WHAT TO PRODUCE »
Please state how many lines of the listing contain the word "code", giving the number by itself.
* * *
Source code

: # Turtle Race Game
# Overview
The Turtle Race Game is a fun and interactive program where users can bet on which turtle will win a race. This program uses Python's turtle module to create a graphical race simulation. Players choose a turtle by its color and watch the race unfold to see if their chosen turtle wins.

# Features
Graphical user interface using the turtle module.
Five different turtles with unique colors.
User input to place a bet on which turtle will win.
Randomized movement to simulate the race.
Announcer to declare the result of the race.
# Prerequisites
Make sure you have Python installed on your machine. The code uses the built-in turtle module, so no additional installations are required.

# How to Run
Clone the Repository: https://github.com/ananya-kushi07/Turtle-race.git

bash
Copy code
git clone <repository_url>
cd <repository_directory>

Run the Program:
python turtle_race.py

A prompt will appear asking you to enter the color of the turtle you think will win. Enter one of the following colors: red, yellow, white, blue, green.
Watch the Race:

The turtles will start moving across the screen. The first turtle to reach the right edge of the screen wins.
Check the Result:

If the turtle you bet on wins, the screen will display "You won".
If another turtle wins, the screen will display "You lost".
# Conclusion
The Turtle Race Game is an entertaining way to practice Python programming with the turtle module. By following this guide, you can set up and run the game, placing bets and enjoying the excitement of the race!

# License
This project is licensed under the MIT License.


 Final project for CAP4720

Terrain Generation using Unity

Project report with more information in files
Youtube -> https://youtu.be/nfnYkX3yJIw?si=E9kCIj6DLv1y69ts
* * *
EXPECTED ANSWER »
3